Exercise directions:
Tell me how many lines in the data below hold the string "each", and say nothing else.

Segment Start: Exercise input

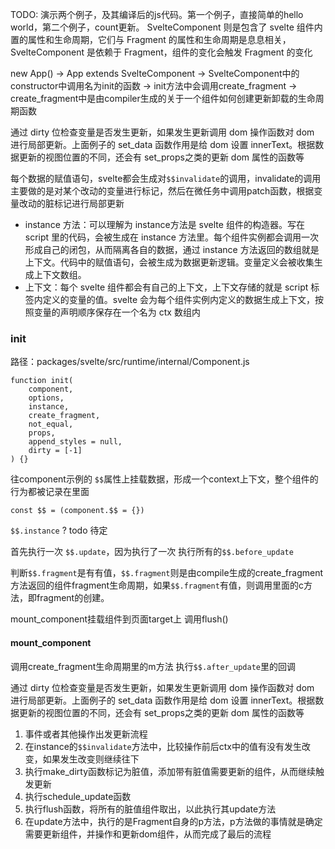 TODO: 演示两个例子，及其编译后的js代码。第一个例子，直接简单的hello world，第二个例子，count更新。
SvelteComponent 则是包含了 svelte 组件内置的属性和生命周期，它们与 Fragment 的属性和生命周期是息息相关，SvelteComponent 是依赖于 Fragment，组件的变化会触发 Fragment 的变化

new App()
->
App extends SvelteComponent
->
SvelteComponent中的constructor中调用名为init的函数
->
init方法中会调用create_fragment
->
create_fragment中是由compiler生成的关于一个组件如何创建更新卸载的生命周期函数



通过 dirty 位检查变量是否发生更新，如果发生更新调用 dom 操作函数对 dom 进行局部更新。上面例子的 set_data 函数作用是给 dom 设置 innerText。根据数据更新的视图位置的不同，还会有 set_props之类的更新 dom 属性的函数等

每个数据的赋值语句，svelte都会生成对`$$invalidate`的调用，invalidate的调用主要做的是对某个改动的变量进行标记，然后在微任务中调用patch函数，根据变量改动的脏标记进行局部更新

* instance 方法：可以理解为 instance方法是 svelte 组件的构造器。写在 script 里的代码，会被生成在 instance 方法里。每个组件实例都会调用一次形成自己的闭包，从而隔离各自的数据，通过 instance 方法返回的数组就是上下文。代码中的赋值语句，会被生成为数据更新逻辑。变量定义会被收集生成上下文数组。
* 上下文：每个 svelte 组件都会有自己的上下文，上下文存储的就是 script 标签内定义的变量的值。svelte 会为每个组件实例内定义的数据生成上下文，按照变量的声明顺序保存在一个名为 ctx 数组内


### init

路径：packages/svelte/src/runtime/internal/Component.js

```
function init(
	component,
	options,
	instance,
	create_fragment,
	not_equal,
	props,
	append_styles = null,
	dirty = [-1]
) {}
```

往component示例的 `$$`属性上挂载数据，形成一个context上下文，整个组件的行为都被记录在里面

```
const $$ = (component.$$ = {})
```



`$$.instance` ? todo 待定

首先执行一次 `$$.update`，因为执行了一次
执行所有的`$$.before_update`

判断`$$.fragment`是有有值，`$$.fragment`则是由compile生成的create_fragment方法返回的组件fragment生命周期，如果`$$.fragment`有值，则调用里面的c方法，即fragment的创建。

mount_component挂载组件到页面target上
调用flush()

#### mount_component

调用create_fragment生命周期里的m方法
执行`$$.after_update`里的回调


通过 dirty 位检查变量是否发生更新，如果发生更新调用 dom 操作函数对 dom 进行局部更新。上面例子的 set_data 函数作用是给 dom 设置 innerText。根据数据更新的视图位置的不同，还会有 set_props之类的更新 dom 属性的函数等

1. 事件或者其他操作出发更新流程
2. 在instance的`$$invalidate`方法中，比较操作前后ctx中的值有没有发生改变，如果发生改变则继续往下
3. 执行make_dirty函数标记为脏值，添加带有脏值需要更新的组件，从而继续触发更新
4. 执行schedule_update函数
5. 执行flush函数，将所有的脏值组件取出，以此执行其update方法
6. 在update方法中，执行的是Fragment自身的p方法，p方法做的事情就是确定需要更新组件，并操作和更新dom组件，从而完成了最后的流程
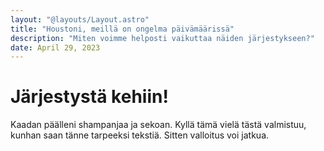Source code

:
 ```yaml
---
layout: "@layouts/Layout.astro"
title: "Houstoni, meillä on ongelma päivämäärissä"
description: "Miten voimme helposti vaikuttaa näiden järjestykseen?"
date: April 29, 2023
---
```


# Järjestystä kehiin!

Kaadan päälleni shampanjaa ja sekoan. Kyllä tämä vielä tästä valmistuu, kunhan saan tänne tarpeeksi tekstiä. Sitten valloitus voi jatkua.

Segment End: Exercise input
Segment Start: Exercise input

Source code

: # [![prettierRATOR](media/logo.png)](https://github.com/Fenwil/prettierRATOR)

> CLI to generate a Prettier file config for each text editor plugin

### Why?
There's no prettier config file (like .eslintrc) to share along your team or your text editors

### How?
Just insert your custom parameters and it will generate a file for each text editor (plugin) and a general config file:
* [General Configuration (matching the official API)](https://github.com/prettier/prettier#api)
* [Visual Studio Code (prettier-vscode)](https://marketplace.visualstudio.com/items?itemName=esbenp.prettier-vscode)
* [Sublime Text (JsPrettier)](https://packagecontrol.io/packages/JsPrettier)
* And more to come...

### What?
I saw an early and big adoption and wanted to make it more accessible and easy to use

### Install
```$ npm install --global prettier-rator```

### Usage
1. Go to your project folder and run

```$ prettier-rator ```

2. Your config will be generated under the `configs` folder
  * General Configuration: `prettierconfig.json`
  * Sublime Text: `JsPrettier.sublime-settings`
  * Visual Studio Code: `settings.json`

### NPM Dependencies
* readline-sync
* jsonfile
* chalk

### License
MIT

Segment End: Exercise input
Segment Start: Exercise input

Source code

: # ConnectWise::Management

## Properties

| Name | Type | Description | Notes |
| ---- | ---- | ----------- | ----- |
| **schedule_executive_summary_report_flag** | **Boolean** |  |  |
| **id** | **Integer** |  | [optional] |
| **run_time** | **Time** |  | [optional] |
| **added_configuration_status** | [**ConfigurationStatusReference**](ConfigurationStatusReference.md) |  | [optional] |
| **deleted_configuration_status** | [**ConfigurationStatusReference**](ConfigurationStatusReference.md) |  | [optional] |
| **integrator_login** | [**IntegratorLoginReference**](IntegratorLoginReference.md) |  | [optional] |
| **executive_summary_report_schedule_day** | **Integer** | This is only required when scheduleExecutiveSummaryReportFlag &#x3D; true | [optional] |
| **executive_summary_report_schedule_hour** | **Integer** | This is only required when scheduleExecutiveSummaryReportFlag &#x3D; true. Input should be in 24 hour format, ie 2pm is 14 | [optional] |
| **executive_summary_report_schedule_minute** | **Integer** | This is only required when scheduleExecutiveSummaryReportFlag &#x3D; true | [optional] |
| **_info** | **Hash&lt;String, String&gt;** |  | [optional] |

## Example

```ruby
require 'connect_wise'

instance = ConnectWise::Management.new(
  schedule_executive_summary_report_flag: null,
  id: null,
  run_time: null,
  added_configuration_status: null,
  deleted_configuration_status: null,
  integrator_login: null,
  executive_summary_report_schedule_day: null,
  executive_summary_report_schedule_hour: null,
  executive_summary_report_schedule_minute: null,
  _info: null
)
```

Segment End: Exercise input

Task solution:
2